Aussi, osons-nous espérer que les consultations en cours pendant la suspension du dialogue permettront de dégager « un consensus le plus large possible qui puisse mener à la tenue d’élections crédibles et transparentes dans les meilleurs délais et dans le respect, à la fois, de la Constitution et de la volonté de la population », comme l’a déclaré, le 26 septembre, l’Ambassadeure du Canada en RDC, Ginette Martin, après la rencontre d’un groupe d’ambassadeurs de l’Union européenne, du Canada et des Etats-Unis accrédités à Kinshasa avec le Facilitateur du dialogue, Edem Kodjo.
Espérons aussi que la récusation d’Edem Kodjo par le Rassemblement sera levée. Car, croire que remplacer le Facilitateur actuel suffirait à relancer le dialogue est un leurre. A cet égard, il convient de rappeler que les hommes politiques congolais ont souvent renié les facilitateurs de nos crises antérieures. Avons-nous oublié ce qu’ils disaient, par exemple, de l’ancien Président sénégalais Abdoulaye Wade, de l’Algérien Lakhdar Brahimi ou de l’ancien Président botswanais Ketumile Masire? S’agissant de Said Djinnit, évoqué récemment par Didier Reynders, Vice-Premier Ministre et Ministre belge des Affaires étrangères, on se souviendra que M. Olivier Kamitatu, Président de l’ARC, parti politique membre du G7, avait tweeté l’an dernier : «La nkurunzization à pas lents de la RDC... Avec Saïd Djinnit en prime! On prend les mêmes et on recommence».

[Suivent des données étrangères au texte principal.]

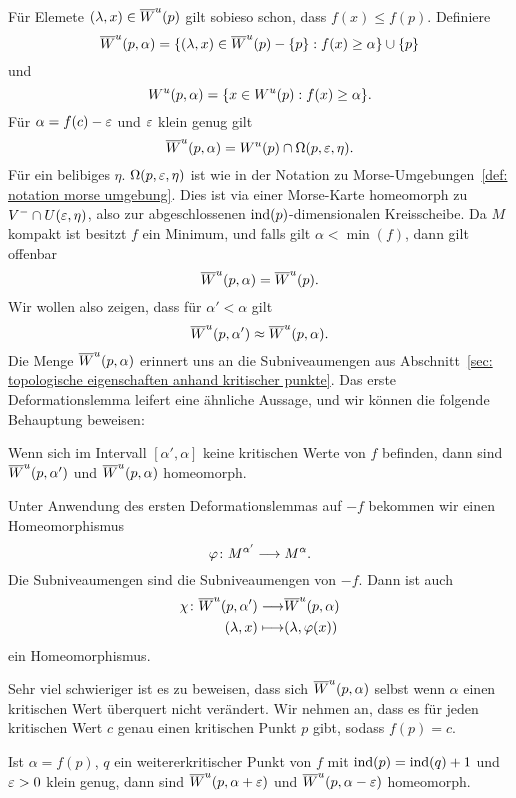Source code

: \begin{bigproof}
    Für Elemete $(\lambda, x) \in { \overline{W}^u } (p)$ gilt sobieso schon, dass $f(x) \leq f(p)$. Definiere
    \[ { \overline{W}^u } (p, \alpha) = 
        \{ (\lambda, x) \in { \overline{W}^u } (p) - \{ p \} : f(x) \geq \alpha \}  \cup \{ p \} \]
    und 
    \[ { W^u } (p, \alpha) = \{ x \in { W^u } (p) : f(x) \geq \alpha \} . \]
    Für $\alpha = f(c) - \varepsilon$ und $\varepsilon$ klein genug gilt 
    \[ { \overline{W}^u } (p, \alpha) = { W^u } (p) \cap \Omega (p, \varepsilon, \eta) . \]
    Für ein belibiges $\eta$. $\Omega (p, \varepsilon, \eta)$ ist wie in der Notation zu 
    Morse-Umgebungen~\ref{def: notation morse umgebung}. Dies ist via einer Morse-Karte homeomorph 
    zu $V^- \cap U(\varepsilon, \eta)$, also zur abgeschlossenen ${ \operatorname{ind} } (p)$-dimensionalen Kreisscheibe.
    Da $M$ kompakt ist besitzt $f$ ein Minimum, und falls gilt $\alpha < \min (f)$, dann gilt 
    offenbar
    \[ { \overline{W}^u } (p, \alpha) = { \overline{W}^u } (p) . \]
    Wir wollen also zeigen, dass für $\alpha' < \alpha$ gilt
    \[ { \overline{W}^u } (p, \alpha') \approx { \overline{W}^u } (p, \alpha) . \]
    Die Menge ${ \overline{W}^u } (p, \alpha)$ erinnert uns an die Subniveaumengen aus 
    Abschnitt~\ref{sec: topologische eigenschaften anhand kritischer punkte}. Das erste 
    Deformationslemma leifert eine ähnliche Aussage, und wir können die folgende Behauptung 
    beweisen:

    \begin{claim}
        Wenn sich im Intervall $[\alpha', \alpha]$ keine kritischen Werte von $f$
        befinden, dann sind ${ \overline{W}^u } (p, \alpha')$ und ${ \overline{W}^u } (p, \alpha)$ homeomorph.
    \end{claim}

    \begin{smallproof}
        Unter Anwendung des ersten Deformationslemmas auf $-f$ bekommen wir einen Homeomorphismus
        \[ \varphi \colon M^{\alpha'} \longrightarrow M^{\alpha} . \]
        Die Subniveaumengen sind die Subniveaumengen von $-f$. Dann ist auch 
        \begin{align*}
            \chi \colon { \overline{W}^u } (p, \alpha') \longrightarrow & { \overline{W}^u } (p, \alpha) \\
            (\lambda, x) \longmapsto & (\lambda, \varphi(x))
        \end{align*}
        ein Homeomorphismus.
    \end{smallproof}

    Sehr viel schwieriger ist es zu beweisen, dass sich ${ \overline{W}^u } (p, \alpha)$ selbst wenn $\alpha$
    einen kritischen Wert überquert nicht verändert. Wir nehmen an, dass es für jeden kritischen Wert
    $c$ genau einen kritischen Punkt $p$ gibt, sodass $f (p) = c$. 

    \begin{claim}
        Ist $\alpha = f(p)$, $q$ ein weitererkritischer Punkt von $f$ mit 
        ${ \operatorname{ind} } (p) = { \operatorname{ind} } (q) + 1$ und $\varepsilon > 0$ klein genug, dann sind 
        ${ \overline{W}^u } (p, \alpha + \varepsilon)$ und ${ \overline{W}^u } (p, \alpha - \varepsilon)$ homeomorph.
    \end{claim}

\end{bigproof}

Les femmes congolaises n’ont pas droit au chapitre

Le mot de la fin ? Je suis convaincue que nous n’en serions peut-être pas là si les femmes congolaises avaient droit au chapitre. La crise actuelle en RDC, créée de toutes pièces par des hommes, orchestrée par des hommes, gérée par des hommes, était évitable. Les femmes congolaises ne l’ont pas voulue et n’ont pas recouru à des actes de violence, pour lesquels, d’ailleurs, l’ONU demande une enquête indépendante ; mais lorsque l’on recherche les voies et moyens pour mettre fin à cette crise, elles sont systématiquement ignorées !

Angèle MAKOMBO

Présidente Nationale de la Ligue des Démocrates Congolais (LIDEC)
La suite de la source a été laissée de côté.